Dapin doesn’t ignore those voices; he draws on conversations with more than a hundred Vietnam veterans he interviewed for an earlier book, The Nashos’ War, and reflects at length on the nature and reliability of oral history. Indeed, he begins Australia’s Vietnam by describing an article he wrote for Good Weekend in 2007 based on interviews with members of the Queensland chapter of the Vietnam Veterans Motorcycle Club. One veteran told Dapin how his unit was forced to sneak home under the cover of darkness, their flight home rescheduled to avoid demonstrations at the airport in Australia. Another said he was spat on and a bucket of paint was poured all over him by a student activist. “We came back with the general consensus that we were a bunch of bloody idiots, bludgers, baby killers, morons,” the club president recalled.

Reflecting on this story, Dapin explains that he didn’t bother to ask for specific details about when and where the alleged incidents happened, or whether there were any press reports at the time. He didn’t need to. The stories made sense. They were the kind of things everybody knew had happened. Thus he shared the stories with his readers, repeating them “faithfully and uncritically.”

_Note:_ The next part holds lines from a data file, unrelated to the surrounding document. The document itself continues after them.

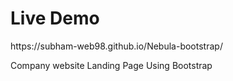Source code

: <h1>Live Demo</h1>
<p>https://subham-web98.github.io/Nebula-bootstrap/</p>
<p>Company website Landing Page Using Bootstrap</p>
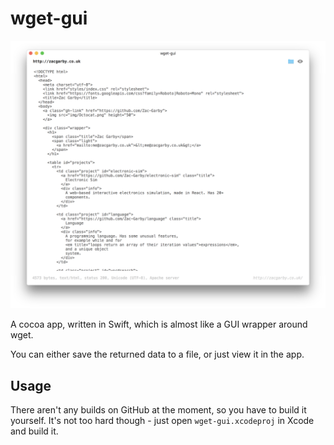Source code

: # wget-gui

![](screenshot.png)

A cocoa app, written in Swift, which is almost like a GUI wrapper around wget.

You can either save the returned data to a file, or just view it in the app.

## Usage

There aren't any builds on GitHub at the moment, so you have to build it yourself.
It's not too hard though - just open `wget-gui.xcodeproj` in Xcode and build it.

But he now believes they were untrue. This is not because he thinks oral testimony should be ignored. It’s because he recognises that it needs to be subjected to critical scrutiny and interpreted in the light of other available evidence. To accept Mike’s story about the mass riot at Mascot (relied on by Ham), we have not only to believe that police turned a blind eye but also that protesters — hardly unpractised at making their voice heard — failed to raise so much as a peep. Indeed, if we are to believe that airport demonstrations occurred frequently, we have to imagine that authorities allowed them to occur without making a single arrest, pressing any charges, or making any arrangements or laws that might have prevented them.

Ham cites at length a veteran who claimed he was confronted by a large demonstration, and spat on, when he caught a connecting flight to Brisbane, the day after his unit had arrived in Sydney. What is the likelihood, asks Dapin, of demonstrators going out to the airport on the off-chance of confronting a soldier who had got in the day before? The notion that flights arrived during the night to avoid demonstrations, which Dapin himself once uncritically reported, turns out to have been publicly debunked long ago: it was simply so planes could be available for commercial use in the daytime.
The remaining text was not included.